DC Thomson’s Journey with Elastic
DC Thomson is a private company and one of the leading media organisations in the UK, headquartered in Dundee, Scotland. The company publishes newspapers, magazines and books and has diversi ed into new media, digital technology, retail, radio and television through investment interests. They are known for publishing newspapers including The Press and Journal, The Courier, and the Sunday Post. Their magazine stable includes titles such as The People’s Friend, The Beano and My Weekly.
DC Thomson is dealing with massive data sets from their various sites that used to run on Solr. At the time the digital team was facing a lot of technical and scalability issues, which is when Solr was switched on and weighed against Elasticsearch. The majority of the newspaper sites were using Solr for search, however, the following characteristics made Elasticsearch the right choice for them:
- Easy to set up
- Handles massive data sets
- Growing client base, including Stack Overflow, GitHub, Facebook, and the Guardian
- Not just for search – it’s a technology stack (the Elastic Stack)
- “Plug and play” approach – adding additional nodes made easy
- Distributed indexing – faster and more reliable
- Data Import plugins for more data sources (e.g., MongoDB, Twitter Streams, or Wordpress)
- Range of APIs (PHP, .NET, Java, etc.)
- Feature rich (ES REST API)
Below is an overview of the architectural setup at DC Thomson. In the middle, there is the actual Elasticsearch cluster with three nodes, which are to be expanded in the near future. The environment on the left consists of different data sources (Wordpress, Magento, and Scot Ads) that directly communicate with the Elasticsearch cluster via the bridge. To make sure all Elasticsearch clusters are healthy and running, DC Thomson is using X-Pack for monitoring.
Currently Elasticsearch is used to index the content of four of their major sites — energyvoice.com, pressandjournal.co.uk, eveningexpress.co.uk and eveningtelegraph.co.uk — and to provide related articles, which increases page views and advert revenue. The ultimate goal is to migrate most of the news sites to Elasticsearch and off of the 3rd party CMS they run on now (Polopoly) and put them on the Wordpress cluster. The plugin for Wordpress works with Elasticsearch, so with that migration they will automatically be running on Elasticsearch.

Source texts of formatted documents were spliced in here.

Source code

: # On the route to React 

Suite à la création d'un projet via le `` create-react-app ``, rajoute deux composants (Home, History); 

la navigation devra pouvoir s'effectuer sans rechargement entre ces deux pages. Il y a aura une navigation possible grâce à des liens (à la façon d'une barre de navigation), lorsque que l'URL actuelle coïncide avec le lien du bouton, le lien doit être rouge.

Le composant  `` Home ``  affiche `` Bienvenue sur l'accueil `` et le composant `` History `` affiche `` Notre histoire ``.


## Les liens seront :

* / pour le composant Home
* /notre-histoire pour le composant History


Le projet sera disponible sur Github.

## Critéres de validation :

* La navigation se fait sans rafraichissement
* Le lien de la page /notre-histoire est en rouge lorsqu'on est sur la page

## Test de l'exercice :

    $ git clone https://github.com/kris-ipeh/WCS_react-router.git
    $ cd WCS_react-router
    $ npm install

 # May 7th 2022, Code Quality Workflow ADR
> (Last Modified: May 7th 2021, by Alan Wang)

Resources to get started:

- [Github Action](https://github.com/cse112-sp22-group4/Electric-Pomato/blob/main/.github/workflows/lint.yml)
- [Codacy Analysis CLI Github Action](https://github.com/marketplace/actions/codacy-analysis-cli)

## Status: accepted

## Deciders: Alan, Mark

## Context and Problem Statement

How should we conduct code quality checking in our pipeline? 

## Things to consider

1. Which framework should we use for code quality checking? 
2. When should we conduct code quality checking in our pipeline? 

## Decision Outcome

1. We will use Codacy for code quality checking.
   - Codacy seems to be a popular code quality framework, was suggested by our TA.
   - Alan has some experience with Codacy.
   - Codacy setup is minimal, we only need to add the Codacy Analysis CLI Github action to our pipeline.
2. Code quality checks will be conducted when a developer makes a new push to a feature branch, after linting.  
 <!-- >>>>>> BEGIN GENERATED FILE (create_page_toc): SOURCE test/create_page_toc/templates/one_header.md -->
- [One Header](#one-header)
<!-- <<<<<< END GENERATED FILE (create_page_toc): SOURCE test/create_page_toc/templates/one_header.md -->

Ever since the change from Solr to Elasticsearch, DC Thomson has seen a great increase in pageviews by up to 40% and that is mainly a result of the added ‘related article’ function, which helps to serve up readers with related and relevant content. By adding class names to the related article links, DC Thomson is able to track the clicks. Even after 2 weeks of having Elasticsearch in place, they have been seeing an increase in page views, which helped hugely to justify that they’ve chosen the right solution.
Furthermore the bounce rate decreased, the number of pages per session has gone up and the general user experience is much faster and smoother than before. All of this benefited DC Thomson hugely as it showed that they can monetize Elastic given that they have a paywall on the Press and Journal and Energy Voice sites. It is important for their business to move people around their sites and feed them with the information they are looking for and Elastic plays a crucial part in this.
Another use case that DC Thomson has on their road map is to create an editorial backend for journalists that would allow them to investigate previous articles and render the homepages to see how popular certain articles are. With the ELK stack the digital director can show immediate results, which is what the board wants to see and hear.
Being able to monitor page views will allow journalists to curate content and tell the user what the best stories are by implementing certain trending and most read, tech widgets on the site. Ultimately the goal for DC Thomson is to dynamically show the most popular articles (most reads, social shares etc.) on the homepage. Finally, getting insights into the reader’s data (location, behaviour on the site etc.) will further allow DC Thomson to see who they really want to target with a personalised experience when visiting the news page (“These are the articles you should be interested in”).